When I was growing up, as I have written in other reviews, we’d see a tape with the red and white Atlantic spine and that would be it. You were getting some high quality rock n roll, whether it was Ratt, Skid Row, Dangerous Toys, it didn’t matter.

It’s a bit like that with Curb Records. The home of Scott and countless others. You know what you’re going to hear, and its that distinct sort of country that mythologises the small town, the blue collar and the backroads.

This – from the opening “New Truck” – is absolutely that. It deals with the very real problem that if your girl has left you then everything reminds you of her. And you know what? Like you’d expect given that there’s a team of the best writers in country (Hardy is included) it’s fabulous.

“Amen to That” does the pop thing. Basically the girl has stayed this time and she’s an angel, and “Can’t Have Mine (Find You A Girl) is a ballad that taunts you with how ace his girl is.  If that sounds like a pattern, then it is. And its one that sees gold mined for.

“In Our Blood”, a duet with Jimmie Allen is one of the best. A plea for unity, its as good as it gets. “Static” which follows is idyllic. The sort of thing that makes blokes like me want to emigrate to the South. How much is real, who knows?

As well as having the best, most country voice, Dylan Scott co-writes eight of these. “Lay Down With You” is classic country flavoured, and another of the self-penned ones “Boy I Was Back Then” sees him saved by love, and that is basically the theme throughout.

The title track is an anthem. It rhymes “yolo” with “solo” and just for grins ads “slo-mo”, and if “Killing Some Time” has the idea that Jason Aldean’s tunes aren’t big enough, then good grief he does it well.

“Ain’t Much Left Of Me” (guess what completes him, you have one go) and “Leave Her Alone” (she’s his now, not yours) are polished and modern, but this beats with a classic heart. They are all around three minutes long and all work on the principle that you shouldn’t bore us, just get to the chorus, and that doesn’t matter whether it’s a ballad like “Tough” or something a little more pop like “Hell Out Of Me” (his “country boy confession”), the formula is here.

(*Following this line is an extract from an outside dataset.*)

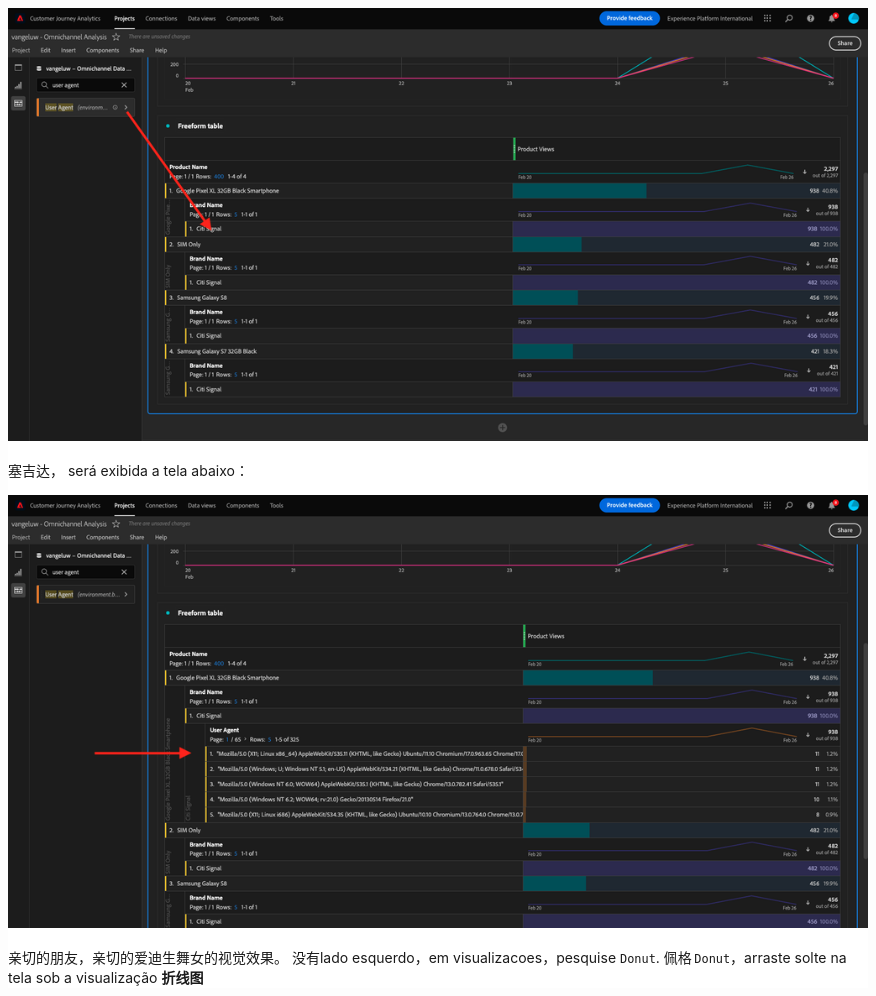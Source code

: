 ![演示](./images/pro15.png)

塞吉达， será exibida a tela abaixo：

![演示](./images/pro15a.png)

亲切的朋友，亲切的爱迪生舞女的视觉效果。 没有lado esquerdo，em visualizacoes，pesquise `Donut`. 佩格 `Donut`，arraste solte na tela sob a visualização **折线图** 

And it works. “Nobody” has a bit of a gospel sound but the 94 million people that have streamed the thing on Spotify can’t be wrong, right? Likewise, you’ve heard “Good Times Go By So Fast” and “Nothing To Do Town” before, but that doesn’t matter. Not a bit. Because everyone, everywhere can recognise themselves in these songs and moreover, everyone can sing these songs.

File under listening for modern times. “Livin’ My Best Life” is an example of how to get into country’s premier league.